Stored data:
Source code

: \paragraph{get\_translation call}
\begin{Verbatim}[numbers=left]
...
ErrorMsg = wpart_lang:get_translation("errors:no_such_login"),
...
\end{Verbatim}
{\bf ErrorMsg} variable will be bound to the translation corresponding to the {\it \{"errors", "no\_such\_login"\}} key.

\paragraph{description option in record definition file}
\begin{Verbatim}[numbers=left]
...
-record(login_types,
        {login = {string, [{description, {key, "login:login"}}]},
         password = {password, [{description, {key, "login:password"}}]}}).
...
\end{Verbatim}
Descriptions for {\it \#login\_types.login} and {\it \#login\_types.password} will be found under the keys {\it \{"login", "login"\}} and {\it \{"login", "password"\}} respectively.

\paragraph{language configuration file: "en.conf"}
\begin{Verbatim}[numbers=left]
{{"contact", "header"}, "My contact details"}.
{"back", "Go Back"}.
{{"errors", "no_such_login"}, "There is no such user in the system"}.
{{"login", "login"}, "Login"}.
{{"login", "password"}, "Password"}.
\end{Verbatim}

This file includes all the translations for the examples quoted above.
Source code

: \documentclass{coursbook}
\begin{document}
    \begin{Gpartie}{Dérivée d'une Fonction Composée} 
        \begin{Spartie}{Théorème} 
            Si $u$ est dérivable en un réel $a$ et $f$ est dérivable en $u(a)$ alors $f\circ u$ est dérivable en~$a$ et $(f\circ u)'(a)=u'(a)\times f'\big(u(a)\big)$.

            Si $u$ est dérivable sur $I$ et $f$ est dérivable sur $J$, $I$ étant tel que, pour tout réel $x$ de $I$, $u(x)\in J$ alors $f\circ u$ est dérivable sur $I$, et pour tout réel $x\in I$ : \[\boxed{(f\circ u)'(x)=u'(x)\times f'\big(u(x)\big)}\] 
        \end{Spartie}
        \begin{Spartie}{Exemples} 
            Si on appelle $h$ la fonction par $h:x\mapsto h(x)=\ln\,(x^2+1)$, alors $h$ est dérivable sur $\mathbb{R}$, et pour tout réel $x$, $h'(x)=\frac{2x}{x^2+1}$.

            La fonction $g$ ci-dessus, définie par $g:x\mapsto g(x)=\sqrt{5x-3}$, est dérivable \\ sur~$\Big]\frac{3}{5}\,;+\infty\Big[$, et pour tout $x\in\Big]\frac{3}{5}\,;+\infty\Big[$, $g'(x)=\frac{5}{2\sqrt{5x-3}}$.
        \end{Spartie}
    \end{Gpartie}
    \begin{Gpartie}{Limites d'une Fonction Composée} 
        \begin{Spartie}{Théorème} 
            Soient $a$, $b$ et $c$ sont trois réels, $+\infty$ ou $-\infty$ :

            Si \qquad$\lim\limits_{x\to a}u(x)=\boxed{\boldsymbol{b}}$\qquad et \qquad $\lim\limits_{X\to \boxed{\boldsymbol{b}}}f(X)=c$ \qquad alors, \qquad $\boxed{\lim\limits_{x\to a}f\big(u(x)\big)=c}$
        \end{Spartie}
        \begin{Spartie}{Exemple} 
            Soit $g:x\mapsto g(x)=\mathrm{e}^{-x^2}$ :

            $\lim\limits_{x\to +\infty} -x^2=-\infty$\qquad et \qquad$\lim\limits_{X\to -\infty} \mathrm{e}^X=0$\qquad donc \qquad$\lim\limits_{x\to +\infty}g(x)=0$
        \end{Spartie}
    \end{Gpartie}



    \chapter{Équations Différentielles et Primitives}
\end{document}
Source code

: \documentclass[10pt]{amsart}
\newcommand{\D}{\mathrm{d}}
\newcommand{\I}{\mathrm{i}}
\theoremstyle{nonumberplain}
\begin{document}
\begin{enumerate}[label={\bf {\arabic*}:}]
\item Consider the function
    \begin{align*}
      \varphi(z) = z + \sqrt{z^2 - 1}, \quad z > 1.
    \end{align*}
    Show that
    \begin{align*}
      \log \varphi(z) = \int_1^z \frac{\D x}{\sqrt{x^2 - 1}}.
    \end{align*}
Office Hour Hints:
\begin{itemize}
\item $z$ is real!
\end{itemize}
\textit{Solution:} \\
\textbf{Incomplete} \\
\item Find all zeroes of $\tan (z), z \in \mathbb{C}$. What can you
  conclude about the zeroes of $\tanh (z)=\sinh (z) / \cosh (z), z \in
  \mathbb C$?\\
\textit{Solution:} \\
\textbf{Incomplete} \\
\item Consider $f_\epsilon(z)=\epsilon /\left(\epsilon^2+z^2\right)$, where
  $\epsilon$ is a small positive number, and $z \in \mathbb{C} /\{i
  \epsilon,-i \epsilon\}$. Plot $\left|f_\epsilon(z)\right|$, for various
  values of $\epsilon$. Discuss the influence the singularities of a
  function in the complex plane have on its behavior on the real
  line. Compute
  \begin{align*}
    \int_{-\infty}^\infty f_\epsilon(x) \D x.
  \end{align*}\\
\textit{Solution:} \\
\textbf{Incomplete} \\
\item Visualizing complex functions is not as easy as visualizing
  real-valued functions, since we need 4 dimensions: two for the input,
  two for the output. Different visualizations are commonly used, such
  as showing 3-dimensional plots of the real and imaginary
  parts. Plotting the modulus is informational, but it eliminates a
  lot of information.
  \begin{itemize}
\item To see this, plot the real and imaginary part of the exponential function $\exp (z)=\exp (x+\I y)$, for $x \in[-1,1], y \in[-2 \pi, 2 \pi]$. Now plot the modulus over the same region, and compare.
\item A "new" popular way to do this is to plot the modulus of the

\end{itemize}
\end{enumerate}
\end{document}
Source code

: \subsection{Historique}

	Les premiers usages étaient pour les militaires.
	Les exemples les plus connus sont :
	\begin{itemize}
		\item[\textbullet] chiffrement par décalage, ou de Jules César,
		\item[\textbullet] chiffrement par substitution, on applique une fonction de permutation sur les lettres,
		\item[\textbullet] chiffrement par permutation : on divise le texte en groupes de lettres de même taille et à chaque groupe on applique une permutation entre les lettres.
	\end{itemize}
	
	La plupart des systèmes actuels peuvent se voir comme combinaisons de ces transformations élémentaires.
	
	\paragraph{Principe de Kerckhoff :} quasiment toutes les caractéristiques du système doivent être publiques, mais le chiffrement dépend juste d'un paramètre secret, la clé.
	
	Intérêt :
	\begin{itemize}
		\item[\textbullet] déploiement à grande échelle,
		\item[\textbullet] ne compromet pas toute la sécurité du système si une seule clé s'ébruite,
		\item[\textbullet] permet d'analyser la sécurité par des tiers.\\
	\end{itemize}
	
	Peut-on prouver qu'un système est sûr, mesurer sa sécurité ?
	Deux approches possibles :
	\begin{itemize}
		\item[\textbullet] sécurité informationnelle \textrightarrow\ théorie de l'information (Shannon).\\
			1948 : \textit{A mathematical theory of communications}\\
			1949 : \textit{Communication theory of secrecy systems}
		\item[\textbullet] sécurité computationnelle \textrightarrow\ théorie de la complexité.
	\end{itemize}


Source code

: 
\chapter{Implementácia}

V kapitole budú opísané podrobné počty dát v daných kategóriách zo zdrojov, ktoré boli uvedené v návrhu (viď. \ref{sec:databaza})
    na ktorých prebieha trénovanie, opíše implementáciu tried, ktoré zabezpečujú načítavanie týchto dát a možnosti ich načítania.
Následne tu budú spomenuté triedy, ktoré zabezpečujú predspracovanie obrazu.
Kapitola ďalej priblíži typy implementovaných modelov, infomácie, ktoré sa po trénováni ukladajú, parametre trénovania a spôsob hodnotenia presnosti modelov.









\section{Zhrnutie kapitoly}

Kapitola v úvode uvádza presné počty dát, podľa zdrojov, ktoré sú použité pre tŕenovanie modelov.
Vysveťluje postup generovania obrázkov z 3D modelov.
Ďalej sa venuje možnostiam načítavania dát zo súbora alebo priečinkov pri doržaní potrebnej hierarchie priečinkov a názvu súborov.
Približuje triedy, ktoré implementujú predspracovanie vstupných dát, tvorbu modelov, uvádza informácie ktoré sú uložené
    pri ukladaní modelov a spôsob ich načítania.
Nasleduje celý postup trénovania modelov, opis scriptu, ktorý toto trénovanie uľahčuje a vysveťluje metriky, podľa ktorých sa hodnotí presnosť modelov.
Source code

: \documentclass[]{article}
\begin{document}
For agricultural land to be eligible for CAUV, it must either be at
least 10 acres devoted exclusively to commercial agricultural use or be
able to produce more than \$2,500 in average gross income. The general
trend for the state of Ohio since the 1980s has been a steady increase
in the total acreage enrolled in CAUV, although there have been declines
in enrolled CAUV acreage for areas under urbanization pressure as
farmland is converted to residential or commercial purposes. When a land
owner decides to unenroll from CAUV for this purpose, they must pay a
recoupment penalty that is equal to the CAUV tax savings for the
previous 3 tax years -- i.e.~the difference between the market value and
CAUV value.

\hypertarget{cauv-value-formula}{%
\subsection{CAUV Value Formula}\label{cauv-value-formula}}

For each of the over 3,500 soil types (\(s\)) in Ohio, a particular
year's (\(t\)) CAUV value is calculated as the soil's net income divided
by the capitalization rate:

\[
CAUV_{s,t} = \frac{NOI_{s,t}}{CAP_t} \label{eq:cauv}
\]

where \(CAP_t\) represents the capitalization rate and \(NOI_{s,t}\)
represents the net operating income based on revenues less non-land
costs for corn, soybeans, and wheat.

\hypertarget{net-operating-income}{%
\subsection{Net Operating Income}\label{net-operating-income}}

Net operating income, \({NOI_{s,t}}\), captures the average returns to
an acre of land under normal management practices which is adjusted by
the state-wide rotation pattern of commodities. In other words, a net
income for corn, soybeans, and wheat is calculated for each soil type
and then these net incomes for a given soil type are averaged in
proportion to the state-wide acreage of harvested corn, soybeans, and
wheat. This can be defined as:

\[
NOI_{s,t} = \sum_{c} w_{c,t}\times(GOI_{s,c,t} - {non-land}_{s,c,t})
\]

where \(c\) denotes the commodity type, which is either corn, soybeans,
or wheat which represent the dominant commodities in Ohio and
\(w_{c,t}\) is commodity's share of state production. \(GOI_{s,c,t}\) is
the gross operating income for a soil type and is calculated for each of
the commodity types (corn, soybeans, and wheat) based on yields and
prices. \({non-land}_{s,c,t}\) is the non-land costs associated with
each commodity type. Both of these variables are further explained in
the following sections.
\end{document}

*TASK INSTRUCTIONS*
If a line above holds the word "varphi", copy it.

*RESULT BELOW*
      \varphi(z) = z + \sqrt{z^2 - 1}, \quad z > 1.
      \log \varphi(z) = \int_1^z \frac{\D x}{\sqrt{x^2 - 1}}.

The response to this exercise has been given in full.